This code, when compiled in 32bit will produce a Targa image. When compiled in 64bit, it will hang because the variable column never increases. The problem is I wrote this code on a 32bit system, so I didn't detect my error until now I try to do it in 64bit.
Munair
Posts: 358
Joined: Oct 19, 2017 15:00
Location: 't Zand, NL
Contact:

Re: Signed/unsigned equality. Bug?

Postby Munair » Nov 21, 2017 6:39

A quick look at your code tells me that you point to elements of an image using signed subscript types:

Code: Select all

imagestart[i] ' i as long should be ulong
Pointers are always unsigned, so you have to make sure addressing data is also unsigned. Changing the subscript types to ulong may solve the problem (they are supposed to be positive anyway).

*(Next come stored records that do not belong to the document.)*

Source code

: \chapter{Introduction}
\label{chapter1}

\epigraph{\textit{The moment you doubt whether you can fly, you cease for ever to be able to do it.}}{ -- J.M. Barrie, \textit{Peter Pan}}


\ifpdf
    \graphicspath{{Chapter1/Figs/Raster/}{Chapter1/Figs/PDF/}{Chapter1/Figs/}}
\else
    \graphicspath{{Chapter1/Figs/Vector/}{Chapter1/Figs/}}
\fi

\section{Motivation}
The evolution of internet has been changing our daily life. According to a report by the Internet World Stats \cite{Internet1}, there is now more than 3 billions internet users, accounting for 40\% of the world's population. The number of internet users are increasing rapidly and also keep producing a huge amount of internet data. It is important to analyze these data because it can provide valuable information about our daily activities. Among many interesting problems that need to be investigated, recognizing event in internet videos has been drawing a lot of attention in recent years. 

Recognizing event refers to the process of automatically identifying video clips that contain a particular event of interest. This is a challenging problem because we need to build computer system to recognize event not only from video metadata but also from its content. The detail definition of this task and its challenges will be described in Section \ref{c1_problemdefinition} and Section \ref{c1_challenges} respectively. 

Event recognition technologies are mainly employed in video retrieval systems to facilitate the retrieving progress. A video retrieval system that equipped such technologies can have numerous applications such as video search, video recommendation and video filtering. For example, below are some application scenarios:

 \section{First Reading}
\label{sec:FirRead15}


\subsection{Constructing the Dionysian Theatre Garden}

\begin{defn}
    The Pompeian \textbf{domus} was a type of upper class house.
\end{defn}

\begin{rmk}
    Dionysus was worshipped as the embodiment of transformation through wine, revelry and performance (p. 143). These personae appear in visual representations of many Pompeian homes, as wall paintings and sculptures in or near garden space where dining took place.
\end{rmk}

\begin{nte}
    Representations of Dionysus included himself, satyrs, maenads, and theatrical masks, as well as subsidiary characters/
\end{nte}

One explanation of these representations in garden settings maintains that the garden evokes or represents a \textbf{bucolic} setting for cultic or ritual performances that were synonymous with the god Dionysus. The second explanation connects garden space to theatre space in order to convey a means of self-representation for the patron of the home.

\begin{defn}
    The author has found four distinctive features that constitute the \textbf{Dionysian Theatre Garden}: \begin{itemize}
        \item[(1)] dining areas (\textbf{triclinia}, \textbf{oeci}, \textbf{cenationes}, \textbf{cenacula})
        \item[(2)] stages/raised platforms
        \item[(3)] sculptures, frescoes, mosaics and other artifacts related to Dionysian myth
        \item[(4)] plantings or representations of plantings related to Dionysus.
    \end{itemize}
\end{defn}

Furthermore, you compare signed to unsigned: sample As Long should be sample As ULong.
Munair
Posts: 358
Joined: Oct 19, 2017 15:00
Location: 't Zand, NL
Contact:

Re: Signed/unsigned equality. Bug?

Postby Munair » Nov 21, 2017 6:58

BTW, the reason LONG and ULONG HEX in your example give equal on 32bit systems and unequal on 64 bit systems, is because it is a 32bit data type. It is not portable.
xlucas
Posts: 256
Joined: May 09, 2014 21:19
Location: Argentina

Re: Signed/unsigned equality. Bug?

Postby xlucas » Nov 21, 2017 7:16

Munair, yes, indeces are always unsigned and I used a signed index variable, but it's still always positive, so it shouldn't make a difference.

Munair wrote:[...]is because it is a 32bit data type. It is not portable.


All types are portable (except possibly Integer if you use it as a 64bit integer number). What sense would it make that they weren't? And when you say "your problem", you mean this particular piece of code. Yes, of course, I was able to fix it easily by making sample ULong, but that's not the point. The matter is that, if the 32bit compiler will sometimes give equal where the 64bit compiler gives non-equal, then you won't see that you're creating a bug while testing in 32bit and the bug will become aparent in 64bit.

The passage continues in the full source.